Vivimos en una cultura que nos empuja a rendir sin pausa, a medir nuestra valía por lo que hacemos y no por lo que somos. Lo hemos normalizado tanto, que el cansancio ya forma parte de nuestra identidad.

Cada vez escucho a más personas decir que llegan agotadas al final del día. No se trata solo de cansancio físico, sino de un tipo de agotamiento más profundo, ese que no se alivia con dormir. Es el cansancio de tener que rendir siempre, de sentir que hay que responder a todas las demandas, cumplir con todas las expectativas, sostener una imagen de eficacia incluso cuando la motivación se apaga.

Durante un tiempo, el piloto automático nos mantiene en marcha. Cumplimos, producimos, seguimos. Pero cuando esa dinámica se prolonga, el cuerpo y la mente pasan factura. No estamos diseñados para vivir en modo rendimiento permanente. Y, sin embargo, lo hacemos.

Vivimos atrapados en la llamada sociedad del merecimiento, esa que nos repite que tenemos lo que nos ganamos, que todo depende de cuánto nos esforcemos, que quien lucha lo suficiente acaba consiguiendo lo que quiere. El problema no es el valor del esfuerzo, sino lo que hemos hecho con él. Hemos confundido el esfuerzo con el sometimiento, la mejora personal con la exigencia constante, el deseo de aprender con la obligación de superarse cada día. Y así hemos caído en una trampa silenciosa que nos agota mental y físicamente: la de creer que nuestro valor depende de lo que logramos, de lo que tenemos o de lo que producimos.

La mejora continua, entendida como una aspiración vital, es un objetivo legítimo. Todos deseamos crecer, aprender, vivir mejor, construir relaciones más sanas. El esfuerzo, bien entendido, nos fortalece y da sentido a nuestras metas. Pero cuando el esfuerzo se convierte en un mandato perpetuo , en una lucha sin descanso por demostrar que merecemos estar aquí, se transforma en una forma de esclavitud invisible. Nos instala en una carrera sin meta, una que nunca termina porque la satisfacción plena nunca llega. Siempre falta algo: un paso más, un logro más, un reconocimiento más.

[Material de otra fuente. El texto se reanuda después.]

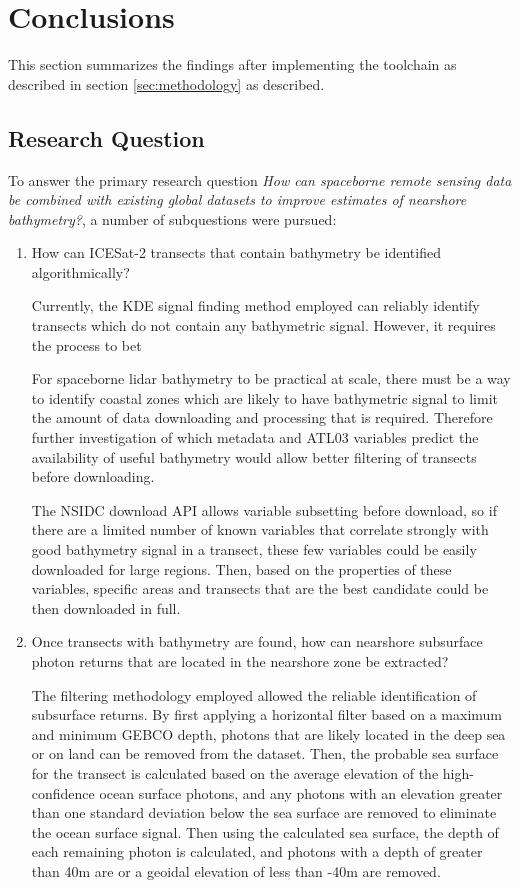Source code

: \chapter{Conclusions}
This section summarizes the findings after implementing the toolchain as described in section \ref{sec:methodology} as described.

\section{Research Question}
To answer the primary research question \emph{How can spaceborne remote sensing data be combined with existing global datasets to improve estimates of nearshore bathymetry?}, a number of subquestions were pursued:

\begin{enumerate}
    \item How can ICESat-2 transects that contain bathymetry be identified algorithmically?

    Currently, the KDE signal finding method employed can reliably identify transects which do not contain any bathymetric signal. However, it requires the process to bet 
    
    For spaceborne lidar bathymetry to be practical at scale, there must be a way to identify coastal zones which are likely to have bathymetric signal to limit the amount of data downloading and processing that is required. Therefore further investigation of which metadata and ATL03 variables predict the availability of useful bathymetry would allow better filtering of transects before downloading. 
    
    The NSIDC download API allows variable subsetting before download, so if there are a limited number of known variables that correlate strongly with good bathymetry signal in a transect, these few variables could be easily downloaded for large regions.  
    Then, based on the properties of these variables, specific areas and transects that are the best candidate could be then downloaded in full.
    
    \item Once transects with bathymetry are found, how can nearshore subsurface photon returns that are located in the nearshore zone be extracted?
    
    The filtering methodology employed allowed the reliable identification of subsurface returns. By first applying a horizontal filter based on a maximum and minimum GEBCO depth, photons that are likely located in the deep sea or on land can be removed from the dataset. Then, the probable sea surface for the transect is calculated based on the average elevation of the high-confidence ocean surface photons, and any photons with an elevation greater than one standard deviation below the sea surface are removed to eliminate the ocean surface signal. Then using the calculated sea surface, the depth of each remaining photon is calculated, and photons with a depth of greater than 40m are or a geoidal elevation of less than -40m are removed. 
    

\end{enumerate}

Y mientras tanto, el tiempo pasa. Vivimos esperando que ocurran grandes cosas, pero lo único que ocurre es la vida misma, que transcurre mientras tratamos de estar a la altura de un ideal que nadie alcanza. En ese intento por rendir siempre, vamos perdiendo la capacidad de disfrutar de lo sencillo: un paseo sin propósito, una conversación sin reloj, el silencio de no tener nada urgente que hacer.

Nos exigimos tanto que hemos olvidado que también somos valiosos cuando descansamos, cuando no producimos, cuando simplemente somos.

Nos exigimos tanto que hemos olvidado que también somos valiosos cuando descansamos, cuando no producimos, cuando simplemente somos. Hemos normalizado la idea de que parar es fallar, cuando en realidad parar es una forma de cuidarse.

Quizás la solución no sea fácil ni inmediata, pero podría empezar por ahí: por recuperar el valor de lo cotidiano, por concedernos tiempo para lo que nos produce alegría, por permitirnos la calma sin culpa. Necesitamos entender que el descanso no es una pérdida de productividad, sino una condición para el equilibrio, para la salud mental y para una vida que tenga sentido.

Salir de la trampa de rendir no significa renunciar al esfuerzo, sino reconciliarlo con el bienestar. Significa recordar que la vida no se mide solo por lo que conseguimos, sino también por lo que sentimos, por los momentos que compartimos y por la serenidad de saber que, a veces, no hacer nada también es hacer mucho.

Porque si seguimos corriendo sin sentido, lo único que conseguiremos será que pase la vida… sin haberla vivido del todo.